AHK-Umfrage
Deutsche Unternehmen in Slowenien meist zufrieden

Deutsche Unternehmen in Slowenien bewerten ihre jetztige Situation ausgesprochen gut und auch für die Zukunft sind sie bester Laune. Das ergab einer Umfrage der Deutsch-Slowenischen Auslandshandelskammer.

bfai LJUBLJANA. "Deutsche Unternehmen in Slowenien rechnen für 2007 mit einer weiteren Verbesserung ihrer ohnehin schon guten Geschäftstätigkeit", freut sich Gertrud Rantzen, die Vorstandsvorsitzende der Deutsch-Slowenischen AHK. In der Mitgliederbefragung gaben 47 Prozent der Unternehmen an, die Aussichten für die Wirtschaft seien besser als 2006, nur 7 Prozent sehen eine Verschlechterung. Lob gab es unter anderem für die Infrastruktur und die Produktivität der Arbeitnehmer, während etwa die Steuern und Verwaltung kritisiert wurden.

Ihre eigene Geschäftslage bewerteten 67 Prozent der Unternehmen als positiv und 20 Prozent sogar als sehr positiv. Für 2007 erwarten 53 Prozent der Befragten eine weitere Steigerung ihrer Geschäftsaktivitäten, für 7 Prozent soll diese sogar sehr deutlich ausfallen.
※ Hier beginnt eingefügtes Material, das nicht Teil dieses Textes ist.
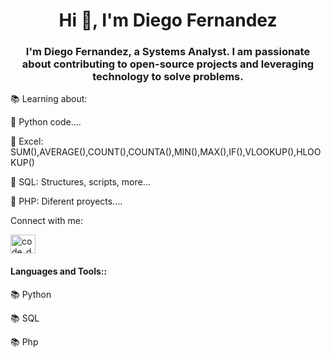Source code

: <h1 align="center">Hi 👋, I'm Diego Fernandez</h1>
<h3 align="center">I'm Diego Fernandez, a Systems Analyst. I am passionate about contributing to open-source projects and leveraging technology to solve problems.</h3>

<p><span class="icon">📚</span>  Learning about:</p>
<p><span class="icon">🔭</span> Python code....</p>
<p><span class="icon">🔭</span> Excel: SUM(),AVERAGE(),COUNT(),COUNTA(),MIN(),MAX(),IF(),VLOOKUP(),HLOOKUP()</p>
<p><span class="icon">🔭</span> SQL: Structures, scripts, more...</p>
<p><span class="icon">🔭</span> PHP: Diferent proyects.... </p>



<p>Connect with me: </p>
<p align="left" dir="auto">
<a href="https://linkedin.com/in/diegof10" rel="nofollow"><img align="center" src="https://raw.githubusercontent.com/rahuldkjain/github-profile-readme-generator/master/src/images/icons/Social/linked-in-alt.svg" alt="code_daf" height="30" width="40" style="max-width: 100%;"></a>
</p>



 <h4>Languages and Tools::</h4>
<p><span class="icon">📚</span>  Python</p>
<p><span class="icon">📚</span>  SQL</p>
<p><span class="icon">📚</span>  Php</p>
   
    

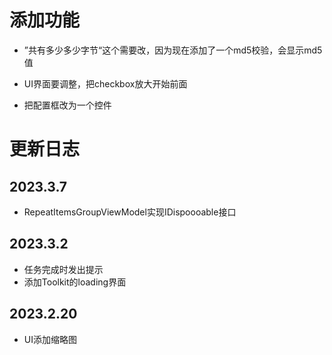 # 添加功能

* ”共有多少多少字节“这个需要改，因为现在添加了一个md5校验，会显示md5值

* UI界面要调整，把checkbox放大开始前面

* 把配置框改为一个控件

# 更新日志

## 2023.3.7

* RepeatItemsGroupViewModel实现IDispoooable接口

## 2023.3.2

* 任务完成时发出提示
* 添加Toolkit的loading界面

## 2023.2.20

* UI添加缩略图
Insgesamt sind die Unternehmen mit ihrem Engagement in Slowenien zufrieden, fast 90 Prozent würden wieder im Land investieren. Die guten bilateralen Wirtschaftsbeziehungen unterstreicht für Gertrud Rantzen auch die Tatsache, dass es Ende 2006 zur Gründung der Deutsch-Slowenischen Industrie- und Handelskammer gekommen ist.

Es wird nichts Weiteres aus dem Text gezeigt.